### Problem description
All the entries need to be duplicated exactly, with the pictures omitted.
- - - - - - -
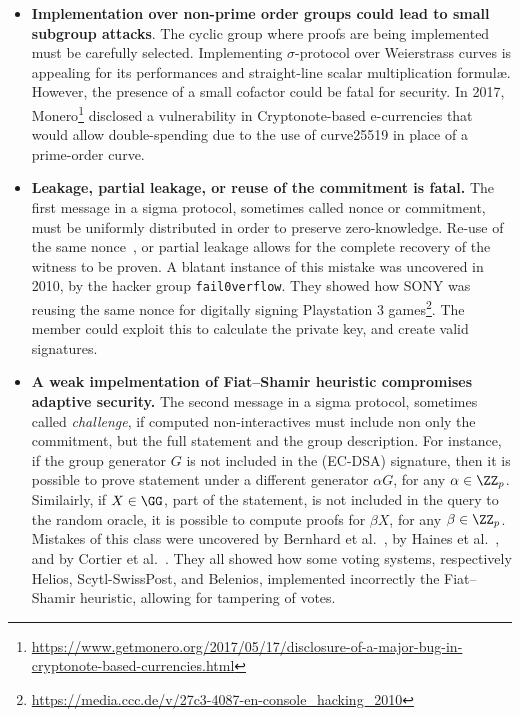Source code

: \documentclass[runningheads]{llncs}
\begin{document}
\begin{itemize}
  \item \textbf{Implementation over non-prime order groups could lead to small subgroup attacks}. The cyclic group where proofs are being implemented must be carefully selected. Implementing $\sigma$-protocol over Weierstrass curves is appealing for its performances and straight-line scalar multiplication formul\ae.
   However, the presence of a small cofactor could be fatal for security.
In 2017, Monero\footnote{\url{https://www.getmonero.org/2017/05/17/disclosure-of-a-major-bug-in-cryptonote-based-currencies.html}} disclosed a vulnerability in Cryptonote-based e-currencies that would allow double-spending
due to the use of curve25519 in place of a prime-order curve.
  \item \textbf{Leakage, partial leakage, or reuse of the commitment is fatal.}
  The first message in a sigma protocol, sometimes called nonce or commitment, must be uniformly distributed in order to preserve zero-knowledge. Re-use of the same nonce~\cite{XX}, or partial leakage allows for the complete recovery of the witness to be proven.
  A blatant instance of this mistake was uncovered in 2010, by the hacker group \texttt{fail0verflow}. They showed how SONY was reusing the same nonce for digitally signing Playstation 3 games\footnote{\url{https://media.ccc.de/v/27c3-4087-en-console_hacking_2010}}.  The member could exploit this to calculate the private key, and create valid signatures.

  \item \textbf{A weak impelmentation of Fiat--Shamir heuristic compromises adaptive security.} The second message in a sigma protocol, sometimes called \emph{challenge}, if computed non-interactives must include non only the commitment, but the full statement and the group description. For instance, if the group generator $G$ is not included in the (EC-DSA) signature, then it is possible to prove statement under a different generator $\alpha G$, for any $\alpha \in \ZZ_p$.
  Similairly, if $X \in \GG$, part of the statement, is not included in the query to the random oracle, it is possible to compute proofs for $\beta X$, for any $\beta \in \ZZ_p$.
  Mistakes of this class were uncovered by Bernhard et al.~\cite{AC:BerPerWar12}, by Haines et al.~\cite{SP:HLPT20}, and by Cortier et al.~\cite{cortier2020}.
  They all showed how some voting systems, respectively Helios,  Scytl-SwissPost, and Belenios,
  implemented incorrectly the Fiat--Shamir heuristic, allowing for tampering of votes.

\end{itemize}
\end{document}

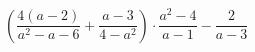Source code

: \begin{ex}[type=expression]
	\begin{condition}
		\( \left( \dfrac{4(a-2)}{a^2-a-6}+\dfrac{a-3}{4-a^2} \right)\cdot\dfrac{a^2-4}{a-1}-\dfrac{2}{a-3} \)
	\end{condition}
\end{ex}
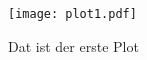   \begin{figure}
    \centering
    \texttt{[image: plot1.pdf]}
    \label{fig:plot1}
    \caption{Dat ist der erste Plot}
  \end{figure}
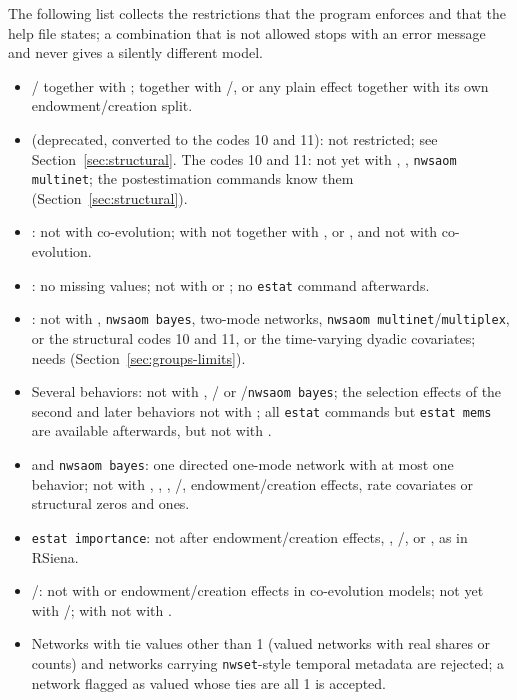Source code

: The following list collects the restrictions that the program enforces and that the help file states; a combination that is not allowed stops with an error message and never gives a silently different model.
\begin{itemize}[nosep]
  \item {\sloppy {}/ together with ;  together with /, or any plain effect together with its own endowment/creation split.\par}
  \item {} (deprecated, converted to the codes 10 and 11): not restricted; see Section~\ref{sec:structural}. The codes 10 and 11: not yet with , , \texttt{nwsaom multinet}; the postestimation commands know them (Section~\ref{sec:structural}).
  \item {}: not with co-evolution; with  not together with ,  or , and not with co-evolution.
  \item {}: no missing values; not with  or ; no \texttt{estat} command afterwards.
  \item {}: not with , \texttt{nwsaom bayes}, two-mode networks, \texttt{nwsaom multinet}/\texttt{multiplex},  or the structural codes 10 and 11, or the time-varying dyadic covariates;  needs  (Section~\ref{sec:groups-limits}).
  \item Several behaviors: not with , / or /\texttt{nwsaom bayes}; the selection effects of the second and later behaviors not with ; all \texttt{estat} commands but \texttt{estat mems} are available afterwards, but not with .
  \item {} and \texttt{nwsaom bayes}: one directed one-mode network with at most one behavior; not with , , , /, endowment/creation effects, rate covariates or structural zeros and ones.
  \item {\sloppy \texttt{estat importance}: not after endowment/creation effects, , /,  or , as in RSiena.\par}
  \item {}/: not with  or endowment/creation effects in co-evolution models; not yet with /; with  not with .
  \item Networks with tie values other than 1 (valued networks with real shares or counts) and networks carrying \texttt{nwset}-style temporal metadata are rejected; a network flagged as valued whose ties are all 1 is accepted.
\end{itemize}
- - - - - - -
### Task response
Source code

: \documentclass[runningheads]{llncs}
\begin{document}
\begin{itemize}
  \item \textbf{Implementation over non-prime order groups could lead to small subgroup attacks}. The cyclic group where proofs are being implemented must be carefully selected. Implementing $\sigma$-protocol over Weierstrass curves is appealing for its performances and straight-line scalar multiplication formul\ae.
   However, the presence of a small cofactor could be fatal for security.
In 2017, Monero\footnote{\url{https://www.getmonero.org/2017/05/17/disclosure-of-a-major-bug-in-cryptonote-based-currencies.html}} disclosed a vulnerability in Cryptonote-based e-currencies that would allow double-spending
due to the use of curve25519 in place of a prime-order curve.
  \item \textbf{Leakage, partial leakage, or reuse of the commitment is fatal.}
  The first message in a sigma protocol, sometimes called nonce or commitment, must be uniformly distributed in order to preserve zero-knowledge. Re-use of the same nonce~\cite{XX}, or partial leakage allows for the complete recovery of the witness to be proven.
  A blatant instance of this mistake was uncovered in 2010, by the hacker group \texttt{fail0verflow}. They showed how SONY was reusing the same nonce for digitally signing Playstation 3 games\footnote{\url{https://media.ccc.de/v/27c3-4087-en-console_hacking_2010}}.  The member could exploit this to calculate the private key, and create valid signatures.

  \item \textbf{A weak impelmentation of Fiat--Shamir heuristic compromises adaptive security.} The second message in a sigma protocol, sometimes called \emph{challenge}, if computed non-interactives must include non only the commitment, but the full statement and the group description. For instance, if the group generator $G$ is not included in the (EC-DSA) signature, then it is possible to prove statement under a different generator $\alpha G$, for any $\alpha \in \ZZ_p$.
  Similairly, if $X \in \GG$, part of the statement, is not included in the query to the random oracle, it is possible to compute proofs for $\beta X$, for any $\beta \in \ZZ_p$.
  Mistakes of this class were uncovered by Bernhard et al.~\cite{AC:BerPerWar12}, by Haines et al.~\cite{SP:HLPT20}, and by Cortier et al.~\cite{cortier2020}.
  They all showed how some voting systems, respectively Helios,  Scytl-SwissPost, and Belenios,
  implemented incorrectly the Fiat--Shamir heuristic, allowing for tampering of votes.

\end{itemize}
\end{document}

Source code

: \begin{ex}[type=expression]
	\begin{condition}
		\( \left( \dfrac{4(a-2)}{a^2-a-6}+\dfrac{a-3}{4-a^2} \right)\cdot\dfrac{a^2-4}{a-1}-\dfrac{2}{a-3} \)
	\end{condition}
\end{ex}
   \begin{figure}
    \centering
    \texttt{[image: plot1.pdf]}
    \label{fig:plot1}
    \caption{Dat ist der erste Plot}
  \end{figure}
Source code

: The following list collects the restrictions that the program enforces and that the help file states; a combination that is not allowed stops with an error message and never gives a silently different model.
\begin{itemize}[nosep]
  \item {\sloppy {}/ together with ;  together with /, or any plain effect together with its own endowment/creation split.\par}
  \item {} (deprecated, converted to the codes 10 and 11): not restricted; see Section~\ref{sec:structural}. The codes 10 and 11: not yet with , , \texttt{nwsaom multinet}; the postestimation commands know them (Section~\ref{sec:structural}).
  \item {}: not with co-evolution; with  not together with ,  or , and not with co-evolution.
  \item {}: no missing values; not with  or ; no \texttt{estat} command afterwards.
  \item {}: not with , \texttt{nwsaom bayes}, two-mode networks, \texttt{nwsaom multinet}/\texttt{multiplex},  or the structural codes 10 and 11, or the time-varying dyadic covariates;  needs  (Section~\ref{sec:groups-limits}).
  \item Several behaviors: not with , / or /\texttt{nwsaom bayes}; the selection effects of the second and later behaviors not with ; all \texttt{estat} commands but \texttt{estat mems} are available afterwards, but not with .
  \item {} and \texttt{nwsaom bayes}: one directed one-mode network with at most one behavior; not with , , , /, endowment/creation effects, rate covariates or structural zeros and ones.
  \item {\sloppy \texttt{estat importance}: not after endowment/creation effects, , /,  or , as in RSiena.\par}
  \item {}/: not with  or endowment/creation effects in co-evolution models; not yet with /; with  not with .
  \item Networks with tie values other than 1 (valued networks with real shares or counts) and networks carrying \texttt{nwset}-style temporal metadata are rejected; a network flagged as valued whose ties are all 1 is accepted.
\end{itemize}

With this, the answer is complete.